Once people complete the weight-management program, trainers can integrate them into the main facility. At LifeCenter, for example, personal trainers soft-sell an eight-week club membership to successful weight-management participants.
Not only can clubs market memberships to successful weight-management participants, they can market weight management to active club members. Cheri Smirles, program coordinator for Evanston Northwestern Healthcare at Highland Park Hospital's Health & Fitness Center in Buffalo Grove, Ill., says she has seen program flyers placed in the facility's bathroom stalls get results. Now that's marketing to a captive audience since the current members are already active, but some may need weight management or lifestyle changes to increase their use of the center's programs.

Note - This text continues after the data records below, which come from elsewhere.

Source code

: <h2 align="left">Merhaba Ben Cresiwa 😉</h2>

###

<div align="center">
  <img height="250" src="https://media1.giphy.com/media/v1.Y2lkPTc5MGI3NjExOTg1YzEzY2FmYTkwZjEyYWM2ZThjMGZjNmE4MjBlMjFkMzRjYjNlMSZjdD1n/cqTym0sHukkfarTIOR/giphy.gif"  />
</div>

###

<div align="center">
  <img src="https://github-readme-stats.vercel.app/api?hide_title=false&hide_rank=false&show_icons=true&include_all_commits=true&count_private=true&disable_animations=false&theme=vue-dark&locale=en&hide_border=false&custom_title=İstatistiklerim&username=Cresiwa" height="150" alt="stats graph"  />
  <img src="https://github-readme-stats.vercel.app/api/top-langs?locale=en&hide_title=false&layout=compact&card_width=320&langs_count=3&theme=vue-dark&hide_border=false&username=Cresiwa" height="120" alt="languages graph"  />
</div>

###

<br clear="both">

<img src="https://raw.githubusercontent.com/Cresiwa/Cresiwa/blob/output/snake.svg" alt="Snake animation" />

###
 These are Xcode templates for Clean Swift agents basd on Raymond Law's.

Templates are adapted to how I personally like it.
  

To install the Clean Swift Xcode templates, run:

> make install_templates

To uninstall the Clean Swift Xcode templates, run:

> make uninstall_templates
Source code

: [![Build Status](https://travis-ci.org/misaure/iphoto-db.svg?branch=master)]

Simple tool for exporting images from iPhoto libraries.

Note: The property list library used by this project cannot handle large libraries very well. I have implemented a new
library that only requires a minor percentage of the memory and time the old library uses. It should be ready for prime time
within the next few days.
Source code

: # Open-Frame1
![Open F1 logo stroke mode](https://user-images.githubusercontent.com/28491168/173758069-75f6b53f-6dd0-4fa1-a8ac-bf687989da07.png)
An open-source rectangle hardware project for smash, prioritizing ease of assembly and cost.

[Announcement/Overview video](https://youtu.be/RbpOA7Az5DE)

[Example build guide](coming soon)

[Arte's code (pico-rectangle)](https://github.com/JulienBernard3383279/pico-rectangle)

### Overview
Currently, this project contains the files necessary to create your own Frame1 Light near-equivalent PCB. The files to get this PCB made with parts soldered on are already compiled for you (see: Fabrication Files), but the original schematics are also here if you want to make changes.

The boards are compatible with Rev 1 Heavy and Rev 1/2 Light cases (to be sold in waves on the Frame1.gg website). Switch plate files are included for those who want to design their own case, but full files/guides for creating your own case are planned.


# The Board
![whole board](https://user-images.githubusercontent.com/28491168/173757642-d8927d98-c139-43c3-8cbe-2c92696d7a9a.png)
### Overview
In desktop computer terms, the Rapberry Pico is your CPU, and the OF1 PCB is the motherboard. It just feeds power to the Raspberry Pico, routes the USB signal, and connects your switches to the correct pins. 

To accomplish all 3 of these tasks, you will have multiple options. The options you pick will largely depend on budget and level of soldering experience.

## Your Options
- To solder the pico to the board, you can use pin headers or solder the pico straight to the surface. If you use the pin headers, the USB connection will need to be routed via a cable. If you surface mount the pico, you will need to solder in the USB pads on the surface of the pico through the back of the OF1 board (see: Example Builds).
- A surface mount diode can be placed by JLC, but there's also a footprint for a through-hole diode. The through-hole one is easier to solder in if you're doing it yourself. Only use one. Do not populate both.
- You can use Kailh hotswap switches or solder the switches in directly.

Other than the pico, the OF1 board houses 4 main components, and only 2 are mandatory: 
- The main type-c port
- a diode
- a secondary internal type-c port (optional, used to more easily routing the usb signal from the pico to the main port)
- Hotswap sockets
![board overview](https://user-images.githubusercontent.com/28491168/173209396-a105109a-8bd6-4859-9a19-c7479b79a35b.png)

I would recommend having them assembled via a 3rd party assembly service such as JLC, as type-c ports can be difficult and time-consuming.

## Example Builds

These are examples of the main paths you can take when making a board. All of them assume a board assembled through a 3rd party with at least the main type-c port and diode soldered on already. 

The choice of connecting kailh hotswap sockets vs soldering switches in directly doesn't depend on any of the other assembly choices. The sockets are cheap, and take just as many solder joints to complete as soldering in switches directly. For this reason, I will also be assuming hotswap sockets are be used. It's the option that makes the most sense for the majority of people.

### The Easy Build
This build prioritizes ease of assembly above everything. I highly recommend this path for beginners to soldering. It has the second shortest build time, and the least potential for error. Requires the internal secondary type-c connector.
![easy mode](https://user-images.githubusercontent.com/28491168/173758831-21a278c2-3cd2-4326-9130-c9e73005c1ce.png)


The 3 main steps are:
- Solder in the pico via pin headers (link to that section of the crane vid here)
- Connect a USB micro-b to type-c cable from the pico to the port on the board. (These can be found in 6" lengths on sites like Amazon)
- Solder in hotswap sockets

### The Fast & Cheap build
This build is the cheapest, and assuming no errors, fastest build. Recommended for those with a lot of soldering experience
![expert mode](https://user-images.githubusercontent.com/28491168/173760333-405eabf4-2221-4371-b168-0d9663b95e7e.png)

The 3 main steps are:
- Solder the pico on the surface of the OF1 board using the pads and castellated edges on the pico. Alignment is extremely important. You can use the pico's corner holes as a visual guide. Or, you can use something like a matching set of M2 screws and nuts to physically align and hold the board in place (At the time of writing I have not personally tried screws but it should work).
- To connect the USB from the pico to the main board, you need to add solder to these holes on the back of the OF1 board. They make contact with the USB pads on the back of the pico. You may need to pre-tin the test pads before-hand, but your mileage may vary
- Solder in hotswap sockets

Felicia Gonzalez, fitness director at Club Fit in Briarcliff Manor, N.Y., has also found that in-house promotions sometimes supply the best results. "Why should I market outside [the club] when I can fill up the program with our [existing] members?" she notes. "We're lucky!"
To get existing members involved, Club Fit occasionally circulates survey cards to gauge people's interest in weight management. Gonzalez says these surveys often reveal that club's members "know what they need to do" about nutrition but require the support of a personal trainer and personalized fitness program to help them reach their weight-management goals. By understanding this, Club Fit can develop weight-management programs suited to individual needs.

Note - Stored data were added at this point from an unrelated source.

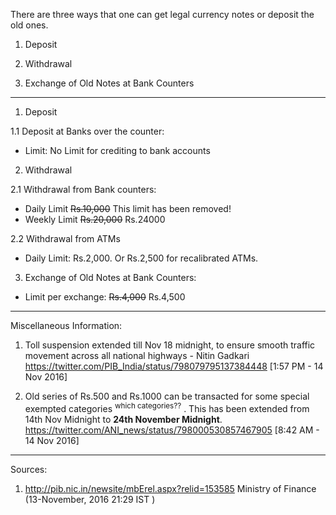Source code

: There are three ways that one can get legal currency notes or deposit the old ones.

1. Deposit   

2. Withdrawal 

3. Exchange of Old Notes at Bank Counters


------------------

1. Deposit  


 1.1 Deposit at Banks over the counter: 

  * Limit: No Limit for crediting to bank accounts

2. Withdrawal 

 2.1 Withdrawal from Bank counters:

  * Daily Limit   ~~Rs.10,000~~ This limit has been removed!
  * Weekly Limit   ~~Rs.20,000~~ Rs.24000

 2.2 Withdrawal from ATMs

  * Daily Limit: Rs.2,000. Or Rs.2,500 for recalibrated ATMs.

3. Exchange of Old Notes at Bank Counters:

  * Limit per exchange: ~~Rs.4,000~~ Rs.4,500




------------------------

Miscellaneous Information:

1. Toll suspension extended till Nov 18 midnight, to ensure smooth traffic movement across all national highways - Nitin Gadkari https://twitter.com/PIB_India/status/798079795137384448 [1:57 PM - 14 Nov 2016]

2. Old series of Rs.500 and Rs.1000 can be transacted for some special exempted categories <sup>which categories??</sup> . This has been extended from 14th Nov Midnight to **24th November Midnight**. https://twitter.com/ANI_news/status/798000530857467905 [8:42 AM - 14 Nov 2016]





------------------------

Sources:

1. http://pib.nic.in/newsite/mbErel.aspx?relid=153585 Ministry of Finance (13-November, 2016 21:29 IST )
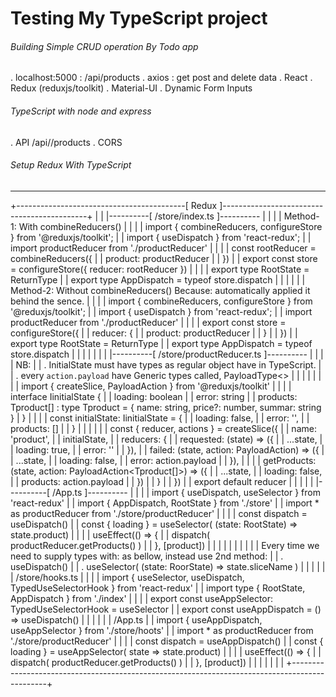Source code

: # Testing My TypeScript project

###### Building Simple CRUD operation By Todo app
  . localhost:5000                            : /api/products
  . axios                                     : get post and delete data
  . React
  . Redux       (reduxjs/toolkit)
  . Material-UI
  . Dynamic Form Inputs


###### TypeScript with node and express
  . API         /api//products
  . CORS

###### Setup Redux With TypeScript
---

+------------------------------------------[ Redux ]--------------------------------------------+
|												|
|----------[ /store/index.ts ]---------- 							|
|												|
| Method-1: With combineReducers() 								|
|												|
| 		import { combineReducers, configureStore } from '@reduxjs/toolkit'; 		|
| 		import { useDispatch } from 'react-redux'; 					|
| 		import productReducer from './productReducer' 					|
| 		 										|
| 		const rootReducer = combineReducers({ 						|
| 			product: productReducer 						|
| 		}) 										|
| 		export const store = configureStore({ reducer: rootReducer }) 			|
| 		 										|
| 		export type RootState = ReturnType<typeof rootReducer> 				|
| 		export type AppDispatch = typeof store.dispatch 				|
|  												|
|  												|
| Method-2: Without combineReducers() Because: automatically applied it behind the sence. 	|
|												|
| 		import { combineReducers, configureStore } from '@reduxjs/toolkit'; 		|
| 		import { useDispatch } from 'react-redux'; 					|
| 		import productReducer from './productReducer' 					|
| 		 										|
| 		export const store = configureStore({ 						|
| 		  reducer: { 									|
| 		    product: productReducer  							|
| 		  } 										|
| 		}) 										|
| 		export type RootState = ReturnType<typeof store.getState> 			|
| 		export type AppDispatch = typeof store.dispatch 				|
|  												|
|  												|
|  												|
|----------[ /store/productReducer.ts ]---------- 						|
|												|
|	NB:											|
| 	. InitialState must have types as regular object have in TypeScript. 			|
| 	. every `action.payload` have Generic types called, 	PayloadType<> 			|
|												|
|												|
|												|
| import { createSlice, PayloadAction } from '@reduxjs/toolkit' 				|
|  												|
| interface IinitialState { 									|
|   loading: boolean 										|
|   error: string 										|
|   products: Tproduct[] 	: type Tproduct = { name: string, price?: number, summar: string }
| } 												|
|  												|
| const initialState: IinitialState = { 							|
|   loading: false, 										|
|   error: '', 											|
|   products: [] 										|
| } 												|
|  												|
|  												|
| const { reducer, actions } = createSlice({ 							|
|   name: 'product', 										|
|   initialState, 										|
|   reducers: { 										|
|     requested: (state) => ({ 									|
|       ...state, 										|
|       loading: true, 										|
|       error: '' 										|
|     }), 											|
|     failed: (state, action: PayloadAction<string>) => ({ 					|
|       ...state, 										|
|       loading: false, 									|
|       error: action.payload 									|
|     }), 											|
|  												|
|     getProducts: (state, action: PayloadAction<Tproduct[]>) => ({ 				|
|       ...state, 										|
|       loading: false, 									|
|       products: action.payload 								|
|     }) 											|
|   } 												|
| }) 												|
| export default reducer 									|
|  												|
|  												|
|----------[ /App.ts ]---------- 								|
|												|
| import { useDispatch, useSelector } from 'react-redux' 					|
| import { AppDispatch, RootState } from './store' 						|
| import * as productReducer from './store/productReducer' 					|
|												|
|   const dispatch = useDispatch<AppDispatch>() 						|
| 	const { loading } = useSelector( (state: RootState) => state.product) 			|
|												|
|	  useEffect(() => { 									|
|	    dispatch( productReducer.getProducts() ) 						|
|	  }, [product]) 									|
|												|
|												|
|												|
|												|
| Every time we need to supply types with: as bellow, instead use 2nd method: 			|
| 	. useDispatch<AppDispatch>() 								|
| 	. useSelector( (state: RoorState) => state.sliceName ) 					|
|												|
|												|
| /store/hooks.ts 										|
|												|
| 	import { useSelector, useDispatch, TypedUseSelectorHook } from 'react-redux' 		|
| 	import type { RootState, AppDispatch } from './index' 					|
| 			 									|
| 	export const useAppSelector: TypedUseSelectorHook<RootState> = useSelector 		|
| 	export const useAppDispatch = () => useDispatch<AppDispatch>()	 			|
|												|
|												|
| /App.ts 											|
| 	import { useAppDispatch, useAppSelector } from './store/hoots' 				|
| 	import * as productReducer from './store/productReducer' 				|
|												|
| 	const dispatch = useAppDispatch() 							|
| 	const { loading } = useAppSelector( state => state.product) 				|
|												|
|  	useEffect(() => { 									|
|    		dispatch( productReducer.getProducts() ) 					|
|  	}, [product]) 										|
|												|
|												|
|												|
+-----------------------------------------------------------------------------------------------+


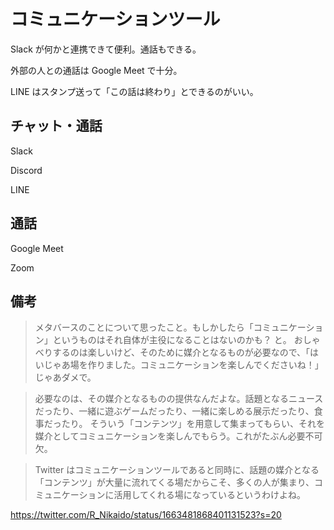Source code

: # コミュニケーションツール

Slack が何かと連携できて便利。通話もできる。

外部の人との通話は Google Meet で十分。

LINE はスタンプ送って「この話は終わり」とできるのがいい。

## チャット・通話

Slack

Discord

LINE

## 通話

Google Meet

Zoom

## 備考

> メタバースのことについて思ったこと。もしかしたら「コミュニケーション」というものはそれ自体が主役になることはないのかも？ と。
> おしゃべりするのは楽しいけど、そのために媒介となるものが必要なので、「はいじゃあ場を作りました。コミュニケーションを楽しんでくださいね！」じゃあダメで。

> 必要なのは、その媒介となるものの提供なんだよな。話題となるニュースだったり、一緒に遊ぶゲームだったり、一緒に楽しめる展示だったり、食事だったり。
> そういう「コンテンツ」を用意して集まってもらい、それを媒介としてコミュニケーションを楽しんでもらう。これがたぶん必要不可欠。

> Twitter はコミュニケーションツールであると同時に、話題の媒介となる「コンテンツ」が大量に流れてくる場だからこそ、多くの人が集まり、コミュニケーションに活用してくれる場になっているというわけよね。

https://twitter.com/R_Nikaido/status/1663481868401131523?s=20
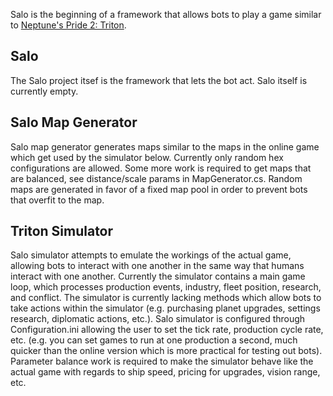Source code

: Salo is the beginning of a framework that allows bots to play a game similar to [Neptune's Pride 2: Triton](http://triton.ironhelmet.com).
## Salo
The Salo project itsef is the framework that lets the bot act. Salo itself is currently empty.
## Salo Map Generator
Salo map generator generates maps similar to the maps in the online game which get used by the simulator below. Currently only random hex configurations are allowed. Some more work is required to get maps that are balanced, see distance/scale params in MapGenerator.cs. Random maps are generated in favor of a fixed map pool in order to prevent bots that overfit to the map.
## Triton Simulator
Salo simulator attempts to emulate the workings of the actual game, allowing bots to interact with one another in the same way that humans interact with one another. Currently the simulator contains a main game loop, which processes production events, industry, fleet position, research, and conflict. The simulator is currently lacking methods which allow bots to take actions within the simulator (e.g. purchasing planet upgrades, settings research, diplomatic actions, etc.). Salo simulator is configured through Configuration.ini allowing the user to set the tick rate, production cycle rate, etc. (e.g. you can set games to run at one production a second, much quicker than the online version which is more practical for testing out bots). Parameter balance work is required to make the simulator behave like the actual game with regards to ship speed, pricing for upgrades, vision range, etc.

Club Fit isn't alone in realizing that members want experts who can personalize weight-management programs. Marcia Haug, program manager for the McKennan Center for Health & Fitness in Sioux Falls, S.D., says the success of McKennan's weight-management program comes as a result of a well-educated staff who work one-on-one with members and offer individualized attention to participants. McKennan touts this one-on-one support in its marketing efforts, and people respond to the promotions favorably, according to Haug.
This isn't to suggest that clubs should limit weight-management marketing to in-house efforts. Clubs can sell weight-management packages to local organizations, community groups and companies. And since obesity is such a hot issue right now, clubs can even send press releases about their weight-management programs to local media. This is a good way to get some free publicity.
Clubs can also take their weight-management programs on the road by setting up tables at local health fairs. To get people into the club, they should book tours. This works especially well with schools. Community Hospital Health & Fitness Center's program coordinator, Michelle Rabe, says teachers "love" to bring their students into the center to learn about nutrition and weight management and to use the gym. This is one example of community-based involvement that can be a springboard for other broader-based marketing efforts. Calling local schools and offering a tour of your facility for field trips or providing an alternative site for a phys ed class activity can produce excellent exposure to the students. And if the students have a good experience, they may return with their parents in tow.
By offering tours-and even the first weight-management class free-clubs encourage prospects to become comfortable the club environment. Reluctant prospects' fears fade when they see sensitive and supportive professionals leading participant-friendly, flexible programs. The goal is to make the prospect want to return, and, eventually, enlist in a long-term membership.